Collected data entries
*** Block opens ***
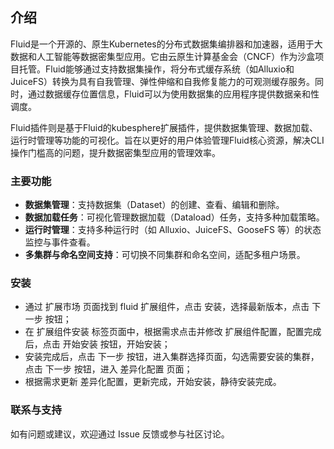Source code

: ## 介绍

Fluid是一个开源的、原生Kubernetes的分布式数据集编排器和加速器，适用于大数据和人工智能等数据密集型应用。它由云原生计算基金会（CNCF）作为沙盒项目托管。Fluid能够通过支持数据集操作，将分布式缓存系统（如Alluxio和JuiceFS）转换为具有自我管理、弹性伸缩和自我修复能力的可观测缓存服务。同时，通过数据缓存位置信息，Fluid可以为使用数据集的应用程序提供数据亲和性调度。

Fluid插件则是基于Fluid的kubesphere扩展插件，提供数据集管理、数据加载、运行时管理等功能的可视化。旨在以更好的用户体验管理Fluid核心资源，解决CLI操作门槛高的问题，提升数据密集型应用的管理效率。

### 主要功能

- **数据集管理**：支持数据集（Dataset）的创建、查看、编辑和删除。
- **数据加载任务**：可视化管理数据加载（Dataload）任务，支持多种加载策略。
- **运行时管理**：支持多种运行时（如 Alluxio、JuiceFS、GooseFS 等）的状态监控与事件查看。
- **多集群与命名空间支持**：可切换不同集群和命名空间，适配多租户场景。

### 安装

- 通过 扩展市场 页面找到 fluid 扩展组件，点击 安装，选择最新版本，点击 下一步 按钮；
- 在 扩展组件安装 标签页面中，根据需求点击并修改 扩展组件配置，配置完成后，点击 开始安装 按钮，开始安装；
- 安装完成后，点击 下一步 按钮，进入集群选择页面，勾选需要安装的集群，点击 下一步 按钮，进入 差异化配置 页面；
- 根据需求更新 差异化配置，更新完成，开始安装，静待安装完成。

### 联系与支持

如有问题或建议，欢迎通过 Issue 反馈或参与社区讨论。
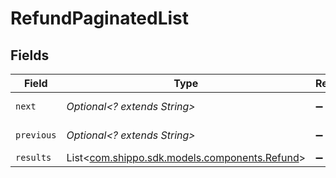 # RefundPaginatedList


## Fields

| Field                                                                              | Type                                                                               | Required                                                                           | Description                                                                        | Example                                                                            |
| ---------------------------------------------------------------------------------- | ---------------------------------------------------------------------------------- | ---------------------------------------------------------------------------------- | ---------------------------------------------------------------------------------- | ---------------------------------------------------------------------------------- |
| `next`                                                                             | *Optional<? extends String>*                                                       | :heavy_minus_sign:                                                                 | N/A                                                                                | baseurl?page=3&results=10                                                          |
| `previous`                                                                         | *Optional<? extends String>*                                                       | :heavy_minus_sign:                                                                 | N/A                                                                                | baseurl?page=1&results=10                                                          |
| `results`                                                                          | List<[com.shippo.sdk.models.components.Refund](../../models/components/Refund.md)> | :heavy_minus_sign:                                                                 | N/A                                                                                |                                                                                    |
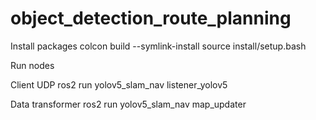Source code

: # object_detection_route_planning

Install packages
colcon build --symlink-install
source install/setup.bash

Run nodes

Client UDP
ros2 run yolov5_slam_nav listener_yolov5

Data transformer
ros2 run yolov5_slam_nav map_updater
*** Block closes ***
=== INSTRUCTIONS FOR THE TASK ===
No picture belongs in the answer; the rest of the records must be repeated exactly.

=== EXPECTED OUTPUT ===
Source code

: ## 介绍

Fluid是一个开源的、原生Kubernetes的分布式数据集编排器和加速器，适用于大数据和人工智能等数据密集型应用。它由云原生计算基金会（CNCF）作为沙盒项目托管。Fluid能够通过支持数据集操作，将分布式缓存系统（如Alluxio和JuiceFS）转换为具有自我管理、弹性伸缩和自我修复能力的可观测缓存服务。同时，通过数据缓存位置信息，Fluid可以为使用数据集的应用程序提供数据亲和性调度。

Fluid插件则是基于Fluid的kubesphere扩展插件，提供数据集管理、数据加载、运行时管理等功能的可视化。旨在以更好的用户体验管理Fluid核心资源，解决CLI操作门槛高的问题，提升数据密集型应用的管理效率。

### 主要功能

- **数据集管理**：支持数据集（Dataset）的创建、查看、编辑和删除。
- **数据加载任务**：可视化管理数据加载（Dataload）任务，支持多种加载策略。
- **运行时管理**：支持多种运行时（如 Alluxio、JuiceFS、GooseFS 等）的状态监控与事件查看。
- **多集群与命名空间支持**：可切换不同集群和命名空间，适配多租户场景。

### 安装

- 通过 扩展市场 页面找到 fluid 扩展组件，点击 安装，选择最新版本，点击 下一步 按钮；
- 在 扩展组件安装 标签页面中，根据需求点击并修改 扩展组件配置，配置完成后，点击 开始安装 按钮，开始安装；
- 安装完成后，点击 下一步 按钮，进入集群选择页面，勾选需要安装的集群，点击 下一步 按钮，进入 差异化配置 页面；
- 根据需求更新 差异化配置，更新完成，开始安装，静待安装完成。

### 联系与支持

如有问题或建议，欢迎通过 Issue 反馈或参与社区讨论。
 # RefundPaginatedList


## Fields

| Field                                                                              | Type                                                                               | Required                                                                           | Description                                                                        | Example                                                                            |
| ---------------------------------------------------------------------------------- | ---------------------------------------------------------------------------------- | ---------------------------------------------------------------------------------- | ---------------------------------------------------------------------------------- | ---------------------------------------------------------------------------------- |
| `next`                                                                             | *Optional<? extends String>*                                                       | :heavy_minus_sign:                                                                 | N/A                                                                                | baseurl?page=3&results=10                                                          |
| `previous`                                                                         | *Optional<? extends String>*                                                       | :heavy_minus_sign:                                                                 | N/A                                                                                | baseurl?page=1&results=10                                                          |
| `results`                                                                          | List<[com.shippo.sdk.models.components.Refund](../../models/components/Refund.md)> | :heavy_minus_sign:                                                                 | N/A                                                                                |                                                                                    |
Source code

: # object_detection_route_planning

Install packages
colcon build --symlink-install
source install/setup.bash

Run nodes

Client UDP
ros2 run yolov5_slam_nav listener_yolov5

Data transformer
ros2 run yolov5_slam_nav map_updater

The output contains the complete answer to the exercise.